▶ _Work task_: Reproduce every entry below exactly, minus the pictures.

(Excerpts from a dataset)
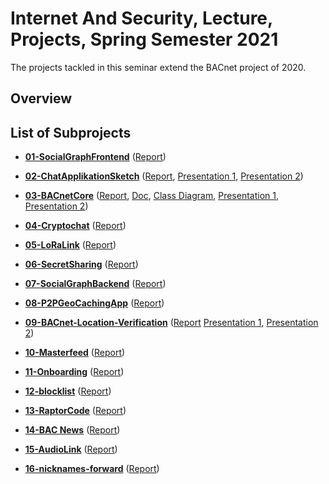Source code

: # Internet And Security, Lecture, Projects, Spring Semester 2021

The projects tackled in this seminar extend the BACnet project of 2020.

## Overview

## List of Subprojects

- **[01-SocialGraphFrontend](./01-SocialGraphFrontend/)**
  ([Report](./01-SocialGraphFrontend/report.pdf))

- **[02-ChatApplikationSketch](./02-ChatApplikationSketch/)** 
  ([Report](./02-ChatApplikationSketch/report/02-ChatApplikationSketch_Report.pdf),
  [Presentation 1](./02-ChatApplikationSketch/presentation/BACnet_zwischenstand_12052021.pdf),
  [Presentation 2](./02-ChatApplikationSketch/presentation/BACnet_zwischenstand_03062021.pdf))

- **[03-BACnetCore](./03-BACnetCore/)**
  ([Report](./03-BACnetCore/Documents/BACnet-Core-Report.pdf),
  [Doc](./03-BACnetCore/Documents/BACnet-Core-Documentation.pdf),
  [Class Diagram](./03-BACnetCore/Documents/libStructure/BACnetCore_classDiagram.pdf),
  [Presentation 1](./03-BACnetCore/Documents/presentations/presentation.pdf),
  [Presentation 2](./03-BACnetCore/Documents/presentations/presentation_2.pdf))

- **[04-Cryptochat](./04-Cryptochat/)**
  ([Report](./04-Cryptochat/Projekt_Report_IaS.pdf))

- **[05-LoRaLink](./05-LoRaLink/)**
  ([Report](./05-LoRaLink/report.pdf))
  
- **[06-SecretSharing](./06-SecretSharing/)**
  ([Report](./06-SecretSharing/Documentation/06-SecretSharing-Report.pdf))

- **[07-SocialGraphBackend](./07-SocialGraphBackend/)**
    ([Report](./07-SocialGraphBackend/report.pdf))

- **[08-P2PGeoCachingApp](./08-P2PGeoCachingApp/)**
  ([Report](./08-P2PGeoCachingApp/report.pdf))

- **[09-BACnet-Location-Verification](./09-BACnet-Location-Verification/)**
  ([Report](./09-BACnet-Location-Verification/report.pdf)
   [Presentation 1](./09-BACnet-Location-Verification/docs/Workshop2.pdf),
   [Presentation 2](./09-BACnet-Location-Verification/docs/Workshop3.pdf))
  
- **[10-Masterfeed](./10-Masterfeed/)**
  ([Report](./10-Masterfeed/report/IasReport_Gruppe10_Multidevice.pdf))

- **[11-Onboarding](./11-Onboarding)**
  ([Report](./11-Onboarding/report.pdf))

- **[12-blocklist](./12-blocklist/)**
  ([Report](./12-blocklist/doc/report/report.pdf))

- **[13-RaptorCode](./13-RaptorCode/)**
  ([Report](./13-RaptorCode/report.pdf))

- **[14-BAC News](./14-BAC%20News)**
  ([Report](./14-BAC%20News/report.pdf))

- **[15-AudioLink](./15-AudioLink)**
  ([Report](./15-AudioLink/report.pdf))

- **[16-nicknames-forward](./16-nicknames-forward)**
  ([Report](./16-nicknames-forward))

▶ _Task result_:
Source code

: # Internet And Security, Lecture, Projects, Spring Semester 2021

The projects tackled in this seminar extend the BACnet project of 2020.

## Overview

## List of Subprojects

- **[01-SocialGraphFrontend](./01-SocialGraphFrontend/)**
  ([Report](./01-SocialGraphFrontend/report.pdf))

- **[02-ChatApplikationSketch](./02-ChatApplikationSketch/)** 
  ([Report](./02-ChatApplikationSketch/report/02-ChatApplikationSketch_Report.pdf),
  [Presentation 1](./02-ChatApplikationSketch/presentation/BACnet_zwischenstand_12052021.pdf),
  [Presentation 2](./02-ChatApplikationSketch/presentation/BACnet_zwischenstand_03062021.pdf))

- **[03-BACnetCore](./03-BACnetCore/)**
  ([Report](./03-BACnetCore/Documents/BACnet-Core-Report.pdf),
  [Doc](./03-BACnetCore/Documents/BACnet-Core-Documentation.pdf),
  [Class Diagram](./03-BACnetCore/Documents/libStructure/BACnetCore_classDiagram.pdf),
  [Presentation 1](./03-BACnetCore/Documents/presentations/presentation.pdf),
  [Presentation 2](./03-BACnetCore/Documents/presentations/presentation_2.pdf))

- **[04-Cryptochat](./04-Cryptochat/)**
  ([Report](./04-Cryptochat/Projekt_Report_IaS.pdf))

- **[05-LoRaLink](./05-LoRaLink/)**
  ([Report](./05-LoRaLink/report.pdf))
  
- **[06-SecretSharing](./06-SecretSharing/)**
  ([Report](./06-SecretSharing/Documentation/06-SecretSharing-Report.pdf))

- **[07-SocialGraphBackend](./07-SocialGraphBackend/)**
    ([Report](./07-SocialGraphBackend/report.pdf))

- **[08-P2PGeoCachingApp](./08-P2PGeoCachingApp/)**
  ([Report](./08-P2PGeoCachingApp/report.pdf))

- **[09-BACnet-Location-Verification](./09-BACnet-Location-Verification/)**
  ([Report](./09-BACnet-Location-Verification/report.pdf)
   [Presentation 1](./09-BACnet-Location-Verification/docs/Workshop2.pdf),
   [Presentation 2](./09-BACnet-Location-Verification/docs/Workshop3.pdf))
  
- **[10-Masterfeed](./10-Masterfeed/)**
  ([Report](./10-Masterfeed/report/IasReport_Gruppe10_Multidevice.pdf))

- **[11-Onboarding](./11-Onboarding)**
  ([Report](./11-Onboarding/report.pdf))

- **[12-blocklist](./12-blocklist/)**
  ([Report](./12-blocklist/doc/report/report.pdf))

- **[13-RaptorCode](./13-RaptorCode/)**
  ([Report](./13-RaptorCode/report.pdf))

- **[14-BAC News](./14-BAC%20News)**
  ([Report](./14-BAC%20News/report.pdf))

- **[15-AudioLink](./15-AudioLink)**
  ([Report](./15-AudioLink/report.pdf))

- **[16-nicknames-forward](./16-nicknames-forward)**
  ([Report](./16-nicknames-forward))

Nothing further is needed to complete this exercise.